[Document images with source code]
=== Begin Enclosure ===
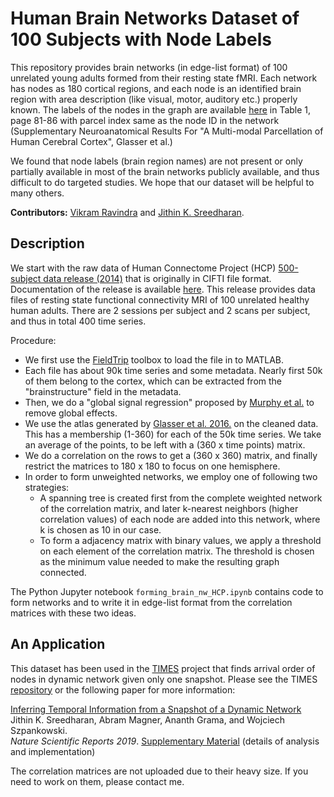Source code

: # Human Brain Networks Dataset of 100 Subjects with Node Labels

This repository provides brain networks (in edge-list format) of 100 unrelated young adults formed from their resting state fMRI. Each network has nodes as 180 cortical regions, and each node is an identified brain region with area description (like visual, motor, auditory etc.) properly known. The labels of the nodes in the graph are available [here](https://media.nature.com/original/nature-assets/nature/journal/v536/n7615/extref/nature18933-s3.pdf) in Table 1, page 81-86 with parcel index same as the node ID in the network (Supplementary Neuroanatomical Results For "A Multi-modal Parcellation of Human Cerebral Cortex", Glasser et al.)

We found that node labels (brain region names) are not present or only partially available in most of the brain networks publicly available, and thus difficult to do targeted studies. We hope that our dataset will be helpful to many others.

**Contributors:** [Vikram Ravindra](https://github.com/vikramravindra) and [Jithin K. Sreedharan](https://github.com/jithin-k-sreedharan).

## Description

We start with the raw data of Human Connectome Project (HCP) [500-subject data release (2014)](https://www.humanconnectome.org/study/hcp-young-adult/document/500-subjects-data-release) that is originally in CIFTI file format. Documentation of the release is available [here](https://www.humanconnectome.org/storage/app/media/documentation/s500/hcps500meg2releasereferencemanual.pdf).
This release provides data files of resting state functional connectivity MRI of 100 unrelated healthy human adults.  There are 2 sessions per subject and 2 scans per subject, and thus in total 400 time series.

Procedure:
* We first use the [FieldTrip](http://www.fieldtriptoolbox.org) toolbox to load the file in to MATLAB.
* Each file has about 90k time series and some metadata. Nearly first 50k of them belong to the cortex, which can be extracted from the "brainstructure" field in the metadata.
* Then, we do a "global signal regression" proposed by [Murphy et al.](https://www.ncbi.nlm.nih.gov/pmc/articles/PMC2750906/) to remove global effects.
* We use the atlas generated by [Glasser et al. 2016.](https://www.nature.com/articles/nature18933) on the cleaned data. This has a membership (1-360) for each of the 50k time series. We take an average of the points, to be left with a (360 x time points) matrix.
* We do a correlation on the rows to get a (360 x 360) matrix, and finally restrict the matrices to 180 x 180 to focus on one hemisphere.
* In order to form unweighted networks, we employ one of following two strategies:
  - A spanning tree is created first from the complete weighted network of the correlation matrix, and later k-nearest neighbors (higher correlation values) of each node are added into this network, where k is chosen as 10 in our case.
  - To form a adjacency matrix with binary values, we apply a threshold on each element of the correlation matrix. The threshold is chosen as the minimum value needed to make the resulting graph connected.

The Python Jupyter notebook `forming_brain_nw_HCP.ipynb` contains code to form networks and to write it in edge-list format from the correlation matrices with these two ideas.

## An Application

This dataset has been used in the [TIMES](https://github.com/jithin-k-sreedharan/times) project that finds arrival order of nodes in dynamic network given only one snapshot. Please see the TIMES [repository](https://github.com/jithin-k-sreedharan/times) or the following paper for more information:

[Inferring Temporal Information from a Snapshot of a Dynamic Network](https://rdcu.be/boQ5z)\
Jithin K. Sreedharan, Abram Magner, Ananth Grama, and Wojciech Szpankowski.\
_Nature Scientific Reports 2019_. [Supplementary Material](https://static-content.springer.com/esm/art%3A10.1038%2Fs41598-019-38912-0/MediaObjects/41598_2019_38912_MOESM1_ESM.pdf) (details of analysis and implementation)

The correlation matrices are not uploaded due to their heavy size. If you need to work on them, please contact me.
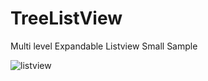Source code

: # TreeListView
Multi level Expandable Listview Small Sample

![listview](http://i.imgur.com/Jjwsc.jpg "サンプル")
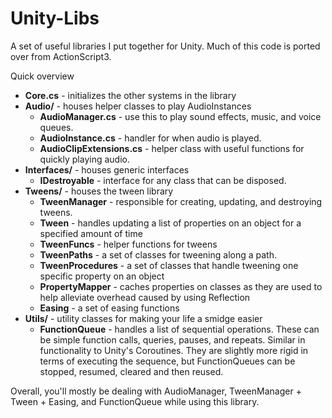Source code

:# Unity-Libs
A set of useful libraries I put together for Unity. Much of this code is ported over from ActionScript3.

Quick overview
* **Core.cs** - initializes the other systems in the library
* **Audio/** - houses helper classes to play AudioInstances
  * **AudioManager.cs** - use this to play sound effects, music, and voice queues.
  * **AudioInstance.cs** - handler for when audio is played.
  * **AudioClipExtensions.cs** - helper class with useful functions for quickly playing audio.
* **Interfaces/** - houses generic interfaces
  * **IDestroyable** - interface for any class that can be disposed.
* **Tweens/** - houses the tween library
  * **TweenManager** - responsible for creating, updating, and destroying tweens.
  * **Tween** - handles updating a list of properties on an object for a specified amount of time
  * **TweenFuncs** - helper functions for tweens
  * **TweenPaths** - a set of classes for tweening along a path.
  * **TweenProcedures** - a set of classes that handle tweening one specific property on an object
  * **PropertyMapper** - caches properties on classes as they are used to help alleviate overhead caused by using Reflection
  * **Easing** - a set of easing functions
* **Utils/** - utility classes for making your life a smidge easier
  * **FunctionQueue** - handles a list of sequential operations. These can be simple function calls, queries, pauses, and repeats. Similar in functionality to Unity's Coroutines. They are slightly more rigid in terms of executing the sequence, but FunctionQueues can be stopped, resumed, cleared and then reused.
  
Overall, you'll mostly be dealing with AudioManager, TweenManager + Tween + Easing, and FunctionQueue while using this library.
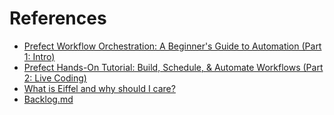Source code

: # References

- [Prefect Workflow Orchestration: A Beginner's Guide to Automation (Part 1: Intro)](https://www.youtube.com/watch?v=4Lnzn4lw9ig)
- [Prefect Hands-On Tutorial: Build, Schedule, & Automate Workflows (Part 2: Live Coding)](https://www.youtube.com/watch?v=EYs5xotSOT0)
- [What is Eiffel and why should I care?](https://www.youtube.com/watch?v=FNF6b4Yv7oQ)
- [Backlog.md](https://github.com/MrLesk/Backlog.md)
=== End Enclosure ===
The entries above need to be transcribed word for word, and the pictures stay out.

Source code

: # Human Brain Networks Dataset of 100 Subjects with Node Labels

This repository provides brain networks (in edge-list format) of 100 unrelated young adults formed from their resting state fMRI. Each network has nodes as 180 cortical regions, and each node is an identified brain region with area description (like visual, motor, auditory etc.) properly known. The labels of the nodes in the graph are available [here](https://media.nature.com/original/nature-assets/nature/journal/v536/n7615/extref/nature18933-s3.pdf) in Table 1, page 81-86 with parcel index same as the node ID in the network (Supplementary Neuroanatomical Results For "A Multi-modal Parcellation of Human Cerebral Cortex", Glasser et al.)

We found that node labels (brain region names) are not present or only partially available in most of the brain networks publicly available, and thus difficult to do targeted studies. We hope that our dataset will be helpful to many others.

**Contributors:** [Vikram Ravindra](https://github.com/vikramravindra) and [Jithin K. Sreedharan](https://github.com/jithin-k-sreedharan).

## Description

We start with the raw data of Human Connectome Project (HCP) [500-subject data release (2014)](https://www.humanconnectome.org/study/hcp-young-adult/document/500-subjects-data-release) that is originally in CIFTI file format. Documentation of the release is available [here](https://www.humanconnectome.org/storage/app/media/documentation/s500/hcps500meg2releasereferencemanual.pdf).
This release provides data files of resting state functional connectivity MRI of 100 unrelated healthy human adults.  There are 2 sessions per subject and 2 scans per subject, and thus in total 400 time series.

Procedure:
* We first use the [FieldTrip](http://www.fieldtriptoolbox.org) toolbox to load the file in to MATLAB.
* Each file has about 90k time series and some metadata. Nearly first 50k of them belong to the cortex, which can be extracted from the "brainstructure" field in the metadata.
* Then, we do a "global signal regression" proposed by [Murphy et al.](https://www.ncbi.nlm.nih.gov/pmc/articles/PMC2750906/) to remove global effects.
* We use the atlas generated by [Glasser et al. 2016.](https://www.nature.com/articles/nature18933) on the cleaned data. This has a membership (1-360) for each of the 50k time series. We take an average of the points, to be left with a (360 x time points) matrix.
* We do a correlation on the rows to get a (360 x 360) matrix, and finally restrict the matrices to 180 x 180 to focus on one hemisphere.
* In order to form unweighted networks, we employ one of following two strategies:
  - A spanning tree is created first from the complete weighted network of the correlation matrix, and later k-nearest neighbors (higher correlation values) of each node are added into this network, where k is chosen as 10 in our case.
  - To form a adjacency matrix with binary values, we apply a threshold on each element of the correlation matrix. The threshold is chosen as the minimum value needed to make the resulting graph connected.

The Python Jupyter notebook `forming_brain_nw_HCP.ipynb` contains code to form networks and to write it in edge-list format from the correlation matrices with these two ideas.

## An Application

This dataset has been used in the [TIMES](https://github.com/jithin-k-sreedharan/times) project that finds arrival order of nodes in dynamic network given only one snapshot. Please see the TIMES [repository](https://github.com/jithin-k-sreedharan/times) or the following paper for more information:

[Inferring Temporal Information from a Snapshot of a Dynamic Network](https://rdcu.be/boQ5z)\
Jithin K. Sreedharan, Abram Magner, Ananth Grama, and Wojciech Szpankowski.\
_Nature Scientific Reports 2019_. [Supplementary Material](https://static-content.springer.com/esm/art%3A10.1038%2Fs41598-019-38912-0/MediaObjects/41598_2019_38912_MOESM1_ESM.pdf) (details of analysis and implementation)

The correlation matrices are not uploaded due to their heavy size. If you need to work on them, please contact me.
Source code

: # TreeListView
Multi level Expandable Listview Small Sample

![listview](http://i.imgur.com/Jjwsc.jpg "サンプル")
Source code

:# Unity-Libs
A set of useful libraries I put together for Unity. Much of this code is ported over from ActionScript3.

Quick overview
* **Core.cs** - initializes the other systems in the library
* **Audio/** - houses helper classes to play AudioInstances
  * **AudioManager.cs** - use this to play sound effects, music, and voice queues.
  * **AudioInstance.cs** - handler for when audio is played.
  * **AudioClipExtensions.cs** - helper class with useful functions for quickly playing audio.
* **Interfaces/** - houses generic interfaces
  * **IDestroyable** - interface for any class that can be disposed.
* **Tweens/** - houses the tween library
  * **TweenManager** - responsible for creating, updating, and destroying tweens.
  * **Tween** - handles updating a list of properties on an object for a specified amount of time
  * **TweenFuncs** - helper functions for tweens
  * **TweenPaths** - a set of classes for tweening along a path.
  * **TweenProcedures** - a set of classes that handle tweening one specific property on an object
  * **PropertyMapper** - caches properties on classes as they are used to help alleviate overhead caused by using Reflection
  * **Easing** - a set of easing functions
* **Utils/** - utility classes for making your life a smidge easier
  * **FunctionQueue** - handles a list of sequential operations. These can be simple function calls, queries, pauses, and repeats. Similar in functionality to Unity's Coroutines. They are slightly more rigid in terms of executing the sequence, but FunctionQueues can be stopped, resumed, cleared and then reused.
  
Overall, you'll mostly be dealing with AudioManager, TweenManager + Tween + Easing, and FunctionQueue while using this library.
Source code

: # References

- [Prefect Workflow Orchestration: A Beginner's Guide to Automation (Part 1: Intro)](https://www.youtube.com/watch?v=4Lnzn4lw9ig)
- [Prefect Hands-On Tutorial: Build, Schedule, & Automate Workflows (Part 2: Live Coding)](https://www.youtube.com/watch?v=EYs5xotSOT0)
- [What is Eiffel and why should I care?](https://www.youtube.com/watch?v=FNF6b4Yv7oQ)
- [Backlog.md](https://github.com/MrLesk/Backlog.md)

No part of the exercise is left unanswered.